What you will do |
Please output, without any change, the lines of the material below from the very first through the one with "Если пространство решений".

Source material |
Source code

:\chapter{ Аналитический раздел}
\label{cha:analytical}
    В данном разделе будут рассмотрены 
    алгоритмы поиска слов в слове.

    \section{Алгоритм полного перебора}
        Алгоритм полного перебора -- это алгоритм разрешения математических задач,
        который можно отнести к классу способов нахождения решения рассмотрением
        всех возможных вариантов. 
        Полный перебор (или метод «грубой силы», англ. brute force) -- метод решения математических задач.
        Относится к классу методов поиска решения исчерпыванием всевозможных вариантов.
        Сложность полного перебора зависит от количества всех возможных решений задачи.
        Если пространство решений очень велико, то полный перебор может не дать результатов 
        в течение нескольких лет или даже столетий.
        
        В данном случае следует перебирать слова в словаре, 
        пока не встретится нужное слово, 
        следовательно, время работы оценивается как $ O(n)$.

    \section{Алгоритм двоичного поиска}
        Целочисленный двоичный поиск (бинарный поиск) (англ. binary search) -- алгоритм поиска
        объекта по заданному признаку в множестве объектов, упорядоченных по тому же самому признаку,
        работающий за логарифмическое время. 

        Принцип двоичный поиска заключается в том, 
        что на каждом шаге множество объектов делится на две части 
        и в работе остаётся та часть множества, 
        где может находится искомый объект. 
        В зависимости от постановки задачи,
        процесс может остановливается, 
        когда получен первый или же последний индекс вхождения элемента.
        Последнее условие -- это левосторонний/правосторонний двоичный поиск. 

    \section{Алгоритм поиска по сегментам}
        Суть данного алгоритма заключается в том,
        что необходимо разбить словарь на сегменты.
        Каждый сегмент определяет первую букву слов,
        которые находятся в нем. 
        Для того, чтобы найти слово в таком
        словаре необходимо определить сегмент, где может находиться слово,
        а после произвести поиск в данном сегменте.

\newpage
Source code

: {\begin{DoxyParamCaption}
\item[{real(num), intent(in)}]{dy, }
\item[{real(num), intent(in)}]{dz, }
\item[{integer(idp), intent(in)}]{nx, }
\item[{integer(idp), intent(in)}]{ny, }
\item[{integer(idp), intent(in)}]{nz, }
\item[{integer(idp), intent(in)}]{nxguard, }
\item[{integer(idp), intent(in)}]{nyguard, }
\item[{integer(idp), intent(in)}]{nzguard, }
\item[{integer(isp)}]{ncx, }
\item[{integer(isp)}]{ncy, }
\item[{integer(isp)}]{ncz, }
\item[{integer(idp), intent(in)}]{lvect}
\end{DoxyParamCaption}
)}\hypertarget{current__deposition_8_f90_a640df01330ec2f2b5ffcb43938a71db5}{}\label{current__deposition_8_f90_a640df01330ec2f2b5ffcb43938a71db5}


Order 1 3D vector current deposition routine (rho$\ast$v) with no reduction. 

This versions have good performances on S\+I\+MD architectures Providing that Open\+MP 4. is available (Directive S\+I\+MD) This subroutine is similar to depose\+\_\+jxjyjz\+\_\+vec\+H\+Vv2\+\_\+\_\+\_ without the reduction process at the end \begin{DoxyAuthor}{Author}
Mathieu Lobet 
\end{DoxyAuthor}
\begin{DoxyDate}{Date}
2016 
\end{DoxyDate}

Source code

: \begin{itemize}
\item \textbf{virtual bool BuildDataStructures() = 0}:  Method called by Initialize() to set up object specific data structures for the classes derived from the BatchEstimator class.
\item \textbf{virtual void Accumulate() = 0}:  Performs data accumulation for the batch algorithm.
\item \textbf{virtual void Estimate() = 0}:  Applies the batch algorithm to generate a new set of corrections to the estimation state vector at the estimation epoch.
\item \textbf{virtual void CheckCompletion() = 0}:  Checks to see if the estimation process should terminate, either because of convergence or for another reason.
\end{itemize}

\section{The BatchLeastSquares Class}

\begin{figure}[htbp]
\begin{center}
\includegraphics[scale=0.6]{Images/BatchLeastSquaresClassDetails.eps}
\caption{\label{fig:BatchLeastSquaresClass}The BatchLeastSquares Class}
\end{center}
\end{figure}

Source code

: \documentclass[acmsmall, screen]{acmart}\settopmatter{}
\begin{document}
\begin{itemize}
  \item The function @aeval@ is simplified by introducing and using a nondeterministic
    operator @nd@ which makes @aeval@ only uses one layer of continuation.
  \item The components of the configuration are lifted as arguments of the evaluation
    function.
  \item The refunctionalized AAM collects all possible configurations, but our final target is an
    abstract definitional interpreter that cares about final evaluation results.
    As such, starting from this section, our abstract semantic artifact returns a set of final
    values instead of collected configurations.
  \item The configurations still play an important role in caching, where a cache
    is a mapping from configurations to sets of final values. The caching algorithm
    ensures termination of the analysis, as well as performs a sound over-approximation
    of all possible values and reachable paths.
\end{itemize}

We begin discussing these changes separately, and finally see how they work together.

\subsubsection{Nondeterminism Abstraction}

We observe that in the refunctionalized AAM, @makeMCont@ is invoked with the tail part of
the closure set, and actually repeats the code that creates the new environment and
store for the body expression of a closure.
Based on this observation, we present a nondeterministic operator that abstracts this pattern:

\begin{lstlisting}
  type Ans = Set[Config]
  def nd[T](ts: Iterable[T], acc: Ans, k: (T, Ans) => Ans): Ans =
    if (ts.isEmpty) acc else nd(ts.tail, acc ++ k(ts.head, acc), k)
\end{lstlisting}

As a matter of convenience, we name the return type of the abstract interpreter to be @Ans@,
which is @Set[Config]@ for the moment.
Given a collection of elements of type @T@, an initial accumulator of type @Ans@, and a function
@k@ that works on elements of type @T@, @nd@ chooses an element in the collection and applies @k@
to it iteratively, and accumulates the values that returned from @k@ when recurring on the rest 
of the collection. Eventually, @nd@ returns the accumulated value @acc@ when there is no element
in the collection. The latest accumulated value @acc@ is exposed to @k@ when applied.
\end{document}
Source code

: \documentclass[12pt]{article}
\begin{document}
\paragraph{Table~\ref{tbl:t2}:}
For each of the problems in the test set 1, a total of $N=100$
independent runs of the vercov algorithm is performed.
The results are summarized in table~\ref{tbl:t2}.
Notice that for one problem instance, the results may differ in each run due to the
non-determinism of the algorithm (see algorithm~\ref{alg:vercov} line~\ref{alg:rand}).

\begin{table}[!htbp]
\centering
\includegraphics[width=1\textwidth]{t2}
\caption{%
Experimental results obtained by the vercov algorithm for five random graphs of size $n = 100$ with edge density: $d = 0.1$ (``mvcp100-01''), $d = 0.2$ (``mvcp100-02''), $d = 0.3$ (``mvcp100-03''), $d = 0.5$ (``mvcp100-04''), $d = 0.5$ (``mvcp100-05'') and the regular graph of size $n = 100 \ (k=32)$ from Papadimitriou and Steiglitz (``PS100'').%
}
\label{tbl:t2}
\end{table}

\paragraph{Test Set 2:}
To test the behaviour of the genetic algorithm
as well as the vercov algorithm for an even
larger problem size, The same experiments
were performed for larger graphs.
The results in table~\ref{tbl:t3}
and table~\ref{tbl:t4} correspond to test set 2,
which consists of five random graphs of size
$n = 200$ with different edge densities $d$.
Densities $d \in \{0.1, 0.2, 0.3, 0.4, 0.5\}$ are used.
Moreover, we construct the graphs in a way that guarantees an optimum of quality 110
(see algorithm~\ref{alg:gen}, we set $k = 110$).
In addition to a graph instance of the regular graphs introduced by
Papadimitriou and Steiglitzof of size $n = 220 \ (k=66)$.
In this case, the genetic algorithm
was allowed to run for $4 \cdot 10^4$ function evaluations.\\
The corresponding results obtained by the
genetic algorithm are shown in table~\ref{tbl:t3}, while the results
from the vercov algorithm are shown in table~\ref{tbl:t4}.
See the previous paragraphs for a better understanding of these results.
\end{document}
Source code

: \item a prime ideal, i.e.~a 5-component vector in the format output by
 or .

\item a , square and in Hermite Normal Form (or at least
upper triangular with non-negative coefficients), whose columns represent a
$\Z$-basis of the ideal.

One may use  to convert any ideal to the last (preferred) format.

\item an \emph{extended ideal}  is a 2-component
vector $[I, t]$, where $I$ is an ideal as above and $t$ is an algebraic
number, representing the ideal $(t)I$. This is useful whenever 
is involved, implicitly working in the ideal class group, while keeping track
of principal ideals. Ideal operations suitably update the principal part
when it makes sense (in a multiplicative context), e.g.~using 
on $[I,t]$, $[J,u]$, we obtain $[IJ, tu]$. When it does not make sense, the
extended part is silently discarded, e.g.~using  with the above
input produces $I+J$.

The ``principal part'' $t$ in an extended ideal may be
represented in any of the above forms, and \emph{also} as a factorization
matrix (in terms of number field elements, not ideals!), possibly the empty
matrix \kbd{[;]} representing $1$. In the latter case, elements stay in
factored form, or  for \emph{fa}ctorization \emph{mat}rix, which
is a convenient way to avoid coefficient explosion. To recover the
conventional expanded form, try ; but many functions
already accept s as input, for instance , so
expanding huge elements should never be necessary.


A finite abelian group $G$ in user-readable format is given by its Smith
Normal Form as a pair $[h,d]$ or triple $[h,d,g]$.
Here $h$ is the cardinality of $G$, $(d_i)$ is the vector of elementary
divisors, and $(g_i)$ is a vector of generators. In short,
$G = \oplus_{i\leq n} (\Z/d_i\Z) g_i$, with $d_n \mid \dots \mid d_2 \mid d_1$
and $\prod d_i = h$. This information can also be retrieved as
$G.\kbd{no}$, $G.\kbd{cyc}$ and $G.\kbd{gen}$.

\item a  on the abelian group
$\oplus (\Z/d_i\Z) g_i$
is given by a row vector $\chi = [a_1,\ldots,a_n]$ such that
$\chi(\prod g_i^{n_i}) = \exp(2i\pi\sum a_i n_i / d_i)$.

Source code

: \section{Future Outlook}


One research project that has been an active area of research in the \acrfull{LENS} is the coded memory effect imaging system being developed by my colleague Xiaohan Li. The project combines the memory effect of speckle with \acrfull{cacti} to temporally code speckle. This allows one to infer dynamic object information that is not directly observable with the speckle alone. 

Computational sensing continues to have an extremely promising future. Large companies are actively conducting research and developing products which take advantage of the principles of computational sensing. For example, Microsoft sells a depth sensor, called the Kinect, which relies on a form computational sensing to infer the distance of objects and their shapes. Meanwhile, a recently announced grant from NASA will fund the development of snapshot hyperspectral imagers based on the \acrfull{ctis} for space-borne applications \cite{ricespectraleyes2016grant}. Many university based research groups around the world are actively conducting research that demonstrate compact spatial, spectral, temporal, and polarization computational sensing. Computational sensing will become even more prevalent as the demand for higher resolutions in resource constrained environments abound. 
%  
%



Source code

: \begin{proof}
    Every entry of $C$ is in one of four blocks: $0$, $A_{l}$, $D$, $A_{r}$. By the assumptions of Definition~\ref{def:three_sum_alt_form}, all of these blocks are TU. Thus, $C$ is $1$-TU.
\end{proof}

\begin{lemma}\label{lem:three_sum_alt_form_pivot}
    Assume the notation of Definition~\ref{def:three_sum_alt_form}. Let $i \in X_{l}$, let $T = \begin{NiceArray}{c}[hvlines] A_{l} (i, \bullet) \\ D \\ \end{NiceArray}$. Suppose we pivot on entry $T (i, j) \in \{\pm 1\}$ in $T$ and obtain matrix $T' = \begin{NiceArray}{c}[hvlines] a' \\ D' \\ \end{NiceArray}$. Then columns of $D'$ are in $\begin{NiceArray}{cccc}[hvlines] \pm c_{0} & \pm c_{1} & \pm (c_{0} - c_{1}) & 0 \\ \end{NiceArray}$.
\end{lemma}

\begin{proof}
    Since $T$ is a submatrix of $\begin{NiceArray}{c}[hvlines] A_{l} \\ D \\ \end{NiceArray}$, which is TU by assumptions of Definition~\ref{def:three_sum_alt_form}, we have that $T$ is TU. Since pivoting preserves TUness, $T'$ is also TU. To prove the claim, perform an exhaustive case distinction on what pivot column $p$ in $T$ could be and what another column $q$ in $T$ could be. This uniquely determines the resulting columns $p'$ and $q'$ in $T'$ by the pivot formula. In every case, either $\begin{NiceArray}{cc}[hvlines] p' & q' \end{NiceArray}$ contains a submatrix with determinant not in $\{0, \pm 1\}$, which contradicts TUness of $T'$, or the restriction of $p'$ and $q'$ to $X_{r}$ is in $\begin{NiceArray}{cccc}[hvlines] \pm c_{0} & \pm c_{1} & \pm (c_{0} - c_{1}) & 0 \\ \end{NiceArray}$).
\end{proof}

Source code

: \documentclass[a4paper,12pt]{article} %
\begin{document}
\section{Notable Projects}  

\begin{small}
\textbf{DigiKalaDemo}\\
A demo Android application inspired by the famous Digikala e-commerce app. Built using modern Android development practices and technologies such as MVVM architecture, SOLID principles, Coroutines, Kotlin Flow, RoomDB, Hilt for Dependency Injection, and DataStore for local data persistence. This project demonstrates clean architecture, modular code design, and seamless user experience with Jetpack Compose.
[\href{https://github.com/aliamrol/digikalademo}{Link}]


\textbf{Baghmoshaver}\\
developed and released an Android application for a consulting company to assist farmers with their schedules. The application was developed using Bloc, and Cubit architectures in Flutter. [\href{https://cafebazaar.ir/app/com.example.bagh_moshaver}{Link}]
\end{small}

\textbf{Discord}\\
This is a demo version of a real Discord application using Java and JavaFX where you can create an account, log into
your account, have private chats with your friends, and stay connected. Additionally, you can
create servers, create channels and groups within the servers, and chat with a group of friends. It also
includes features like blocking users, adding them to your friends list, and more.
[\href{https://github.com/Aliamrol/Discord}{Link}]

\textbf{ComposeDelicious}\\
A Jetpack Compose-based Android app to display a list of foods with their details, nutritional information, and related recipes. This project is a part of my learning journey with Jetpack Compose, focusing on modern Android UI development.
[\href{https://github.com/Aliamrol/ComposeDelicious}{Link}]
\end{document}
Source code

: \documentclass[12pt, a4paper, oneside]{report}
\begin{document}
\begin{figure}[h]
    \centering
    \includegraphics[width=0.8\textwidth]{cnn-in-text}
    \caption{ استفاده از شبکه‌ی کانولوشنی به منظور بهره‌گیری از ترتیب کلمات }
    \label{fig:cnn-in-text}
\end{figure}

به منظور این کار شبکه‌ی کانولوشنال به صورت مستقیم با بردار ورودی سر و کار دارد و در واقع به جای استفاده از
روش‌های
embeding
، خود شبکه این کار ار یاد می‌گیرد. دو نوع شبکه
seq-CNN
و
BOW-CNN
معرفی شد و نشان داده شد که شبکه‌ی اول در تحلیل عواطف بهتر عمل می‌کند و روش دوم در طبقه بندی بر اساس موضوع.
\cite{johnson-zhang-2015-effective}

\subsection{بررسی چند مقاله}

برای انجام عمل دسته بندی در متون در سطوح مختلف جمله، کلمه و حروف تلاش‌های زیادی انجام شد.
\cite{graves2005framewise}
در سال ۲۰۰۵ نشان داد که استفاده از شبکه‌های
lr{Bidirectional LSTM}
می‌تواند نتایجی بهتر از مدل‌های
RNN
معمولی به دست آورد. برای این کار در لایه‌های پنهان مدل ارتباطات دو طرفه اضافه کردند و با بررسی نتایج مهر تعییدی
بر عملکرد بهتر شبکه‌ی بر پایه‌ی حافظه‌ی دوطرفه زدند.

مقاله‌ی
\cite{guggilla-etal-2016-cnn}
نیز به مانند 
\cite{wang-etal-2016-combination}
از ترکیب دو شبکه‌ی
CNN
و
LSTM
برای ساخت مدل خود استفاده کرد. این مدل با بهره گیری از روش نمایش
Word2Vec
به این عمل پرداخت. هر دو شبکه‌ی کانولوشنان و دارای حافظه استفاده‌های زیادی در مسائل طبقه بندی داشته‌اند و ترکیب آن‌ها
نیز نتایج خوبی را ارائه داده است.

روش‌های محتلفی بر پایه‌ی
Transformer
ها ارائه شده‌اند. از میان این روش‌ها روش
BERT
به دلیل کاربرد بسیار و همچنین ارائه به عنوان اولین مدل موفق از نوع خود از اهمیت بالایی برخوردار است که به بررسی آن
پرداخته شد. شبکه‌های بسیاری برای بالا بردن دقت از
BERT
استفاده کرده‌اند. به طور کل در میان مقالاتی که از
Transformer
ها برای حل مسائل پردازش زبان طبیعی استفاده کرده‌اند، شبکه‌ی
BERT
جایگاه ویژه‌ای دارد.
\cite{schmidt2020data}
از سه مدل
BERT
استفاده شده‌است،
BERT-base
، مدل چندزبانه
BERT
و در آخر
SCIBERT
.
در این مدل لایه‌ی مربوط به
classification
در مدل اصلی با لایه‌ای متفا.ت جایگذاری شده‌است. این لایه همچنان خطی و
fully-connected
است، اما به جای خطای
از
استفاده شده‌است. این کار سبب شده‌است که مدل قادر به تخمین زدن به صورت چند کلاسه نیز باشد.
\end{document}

Answer to this problem |
Source code

:\chapter{ Аналитический раздел}
\label{cha:analytical}
    В данном разделе будут рассмотрены 
    алгоритмы поиска слов в слове.

    \section{Алгоритм полного перебора}
        Алгоритм полного перебора -- это алгоритм разрешения математических задач,
        который можно отнести к классу способов нахождения решения рассмотрением
        всех возможных вариантов. 
        Полный перебор (или метод «грубой силы», англ. brute force) -- метод решения математических задач.
        Относится к классу методов поиска решения исчерпыванием всевозможных вариантов.
        Сложность полного перебора зависит от количества всех возможных решений задачи.
        Если пространство решений очень велико, то полный перебор может не дать результатов 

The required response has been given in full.